Takeoff delayed, still in transit, expected to arrive more than an hour late. A day earlier we had left on time at 4:50 p.m. (Aruba is an hour ahead of New York this time of year), and arrived a few minutes early, about 8:15 p.m., EST. Everything worked perfectly, and it was still a thoroughly gruesome experience. With about 90 minutes left in the air during our flight, I asked Gwen for the time and was so crestfallen by the response I assumed either her watch had stopped or I had entered a parallel and highly unpleasant universe.

And now, as we lay in the comfort of our bed, there was a group of people up there in the air – plenty of parents and kids among them – living our experience from the night before, except it was even more heinous.

Here's how it looked in the end:

AMERICAN AIRLINES - Flight #796 FLIGHT STATUS – ARRIVED
Departing AUA Aruba, (Scheduled) 4:50 PM (Actual) 5:13 PM
Arriving JFK New York, (Scheduled) 8:35 PM (Actual) 9:46 PM

[Now that’s what you want to see… The good news? You’re still alive. The bad news? See response to “good news,” above.]

I turned to Gwen, relayed the information and said, “Can you imagine?
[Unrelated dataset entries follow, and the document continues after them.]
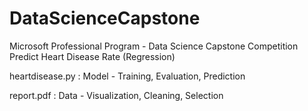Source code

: # DataScienceCapstone
Microsoft Professional Program - Data Science Capstone Competition
Predict Heart Disease Rate (Regression)

heartdisease.py : Model - Training, Evaluation, Prediction

report.pdf : Data - Visualization, Cleaning, Selection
Can you imagine sitting in that airport and trying to keep the kids occupied - after having gotten there three hours early for an "international" departure? And then landing more than an hour late?”

The question didn’t require a response, we both sat there, envisioning the horror, the humanity, recalling our own particular brand of hellish torment, still fresh in our minds. Ava wanting to sit next to “Mommy,” when she happened to be reading to Madison across the aisle, Madison deciding her life depended on sitting next to Gwen at the EXACT moment Ava finally nodded off to sleep with her head resting across her legs. Ava offering up a running commentary on the DVD she was watching on our portable player, without regard for the "speaking while wearing headphones" volume disconnect. The young couple in matching velour sweatsuits (true story - and the guy carried a Chanel "man purse," first one I'd seen since Seinfeld) sitting in front of the girls who barked at Madison when she tried to dislodge some purple Play-Doh from its can by repeatedly SLAMMING it on her open tray table, after the backs of their seats had been kicked, oh, a few hundred times.
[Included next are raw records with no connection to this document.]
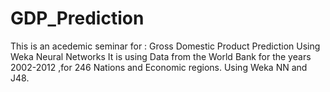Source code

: # GDP_Prediction
This is an acedemic seminar for :
Gross Domestic Product Prediction Using Weka Neural Networks
It is using Data from the World Bank for the years 2002-2012 ,for 246 Nations and Economic regions.
Using Weka NN and J48.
Forget the concept of “dog years,” you can tick at least a year off your life for every hour spent on a plane attending to children who aren’t old enough to zone out to their own iPod or a nice bottle of airplane scotch. As we took a moment to consider collective fate of the passengers who followed us by a mere 24 hours, believe me we felt their pain. And now we are home. At least a year away from the next flight. If we are lucky.